However, most of us inside it would struggle to recognise our sector as such – it will be more familiar to us as a dis-organised, poorly funded rag bag of environmental types riven with internecine conflicts, petty jealousies and clashing egos.

Unlike Steve McQueen however, Owen’s heroism in fighting the green blob is less clear to the observer…perhaps he will find his place in history as the champion of the downtreaders, Galt like hero of the overlords.

It must be tough being environment secretary, especially when your acceptance of the basics of science is tenuous and your belief in the free market means that noting its inadequacies for preserving our life support systems is tantamount to apostasy.

Owen’s complaints about the green blob feed in to a regular (if tedious) mantra; that environmental groups are well (lavishly!) funded, self-serving and single issue. Let’s examine these one-by-one.

Are environmental groups well-funded?

Well, it depends what you are comparing them to.
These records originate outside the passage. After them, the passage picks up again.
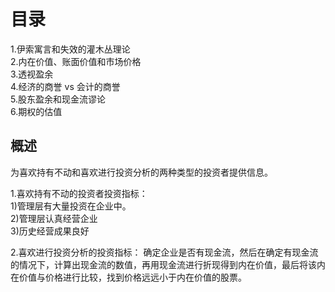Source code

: # 目录
1.伊索寓言和失效的灌木丛理论    
2.内在价值、账面价值和市场价格    
3.透视盈余   
4.经济的商誉 vs 会计的商誉   
5.股东盈余和现金流谬论   
6.期权的估值    

## 概述
为喜欢持有不动和喜欢进行投资分析的两种类型的投资者提供信息。   

1.喜欢持有不动的投资者投资指标：         
1)管理层有大量投资在企业中。       
2)管理层认真经营企业   
3)历史经营成果良好     

2.喜欢进行投资分析的投资指标： 
  确定企业是否有现金流，然后在确定有现金流的情况下，计算出现金流的数值，再用现金流进行折现得到内在价值，最后将该内在价值与价格进行比较，找到价格远远小于内在价值的股票。    
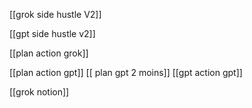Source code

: [[grok side hustle V2]]

[[gpt side hustle v2]]


[[plan action grok]]

[[plan action gpt]]
[[ plan gpt 2 moins]]
[[gpt action gpt]]

[[grok notion]]




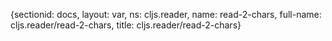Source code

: {sectionid: docs, layout: var, ns: cljs.reader, name: read-2-chars, full-name: cljs.reader/read-2-chars,
  title: cljs.reader/read-2-chars}
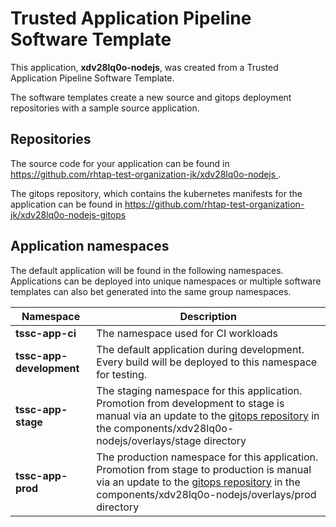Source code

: # Trusted Application Pipeline Software Template

This application, **xdv28lq0o-nodejs**, was created from a Trusted Application Pipeline Software Template.

The software templates create a new source and gitops deployment repositories with a sample source application. 

## Repositories

The source code for your application can be found in [https://github.com/rhtap-test-organization-jk/xdv28lq0o-nodejs ](https://github.com/rhtap-test-organization-jk/xdv28lq0o-nodejs ).
 
The gitops repository, which contains the kubernetes manifests for the application can be found in 
[https://github.com/rhtap-test-organization-jk/xdv28lq0o-nodejs-gitops ](https://github.com/rhtap-test-organization-jk/xdv28lq0o-nodejs-gitops ) 

## Application namespaces 

The default application will be found in the following namespaces. Applications can be deployed into unique namespaces or multiple software templates can also bet generated into the same group namespaces.  

|  Namespace   |  Description   |  
| -------- | -------- |
| **tssc-app-ci** | The namespace used for CI workloads |
| **tssc-app-development** | The default application during development. Every build will be deployed to this namespace for testing. |
| **tssc-app-stage** | The staging namespace for this application. Promotion from development to stage is manual via an update to the [gitops repository](https://github.com/rhtap-test-organization-jk/xdv28lq0o-nodejs-gitops ) in the components/xdv28lq0o-nodejs/overlays/stage directory |
| **tssc-app-prod** | The production namespace for this application. Promotion from stage to production is manual via an update to the [gitops repository](https://github.com/rhtap-test-organization-jk/xdv28lq0o-nodejs-gitops ) in the components/xdv28lq0o-nodejs/overlays/prod directory |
Some environmental NGOs (ENGOs) are reasonably comfortable, some have shiny landmark offices and attract and disperse funds of many millions a year. This seems like a lot, but it isn’t really when compared to the budgets of groups seeking to pursue a less pro-environment agenda. Such budgets are not merely those specifically earmarked for lobbying to affect, arrest or to design legislation and massage public opinion. The true equivalent to an ENGO’s turnover is the annual turnover of a consumption promoting company (and let’s face it, they are pretty much all engaged in that – growth is the only signifier of success in our modern markets – and growth equals increased consumption).

ENGO’s turnover, even the biggest, tend to be in the low multi millions, perhaps around 100 to 150 million. Corporates have turnover in the multi billions. When it comes to gaining the ear of politicians and policy makers, who is the best funded and best placed?

Are environmental groups self-serving?

Well, strangely enough they probably are self-serving, but so what? They tend to work to deliver action within their Articles of Association and in the interests of their members and their mission. That sounds remarkably like any corporation or private company you care to mention. Like any organisation, environmental NGOs try to undertake activities that have tangible demand, are fundable and have a connection to their purpose. You wouldn’t call a company on a trading estate in Luton selling electrical components self-serving, why should you do so to an organisation raising and spending money on conserving endangered species?

The single issue issue

All organisations have a purpose – does a focus upon the delivery of that through a strategy make them single issue? Big biotech is single issue when viewed through this lens – in Owen’s many meetings with their friendly representatives, did he castigate them for not making furniture or installing double glazing too?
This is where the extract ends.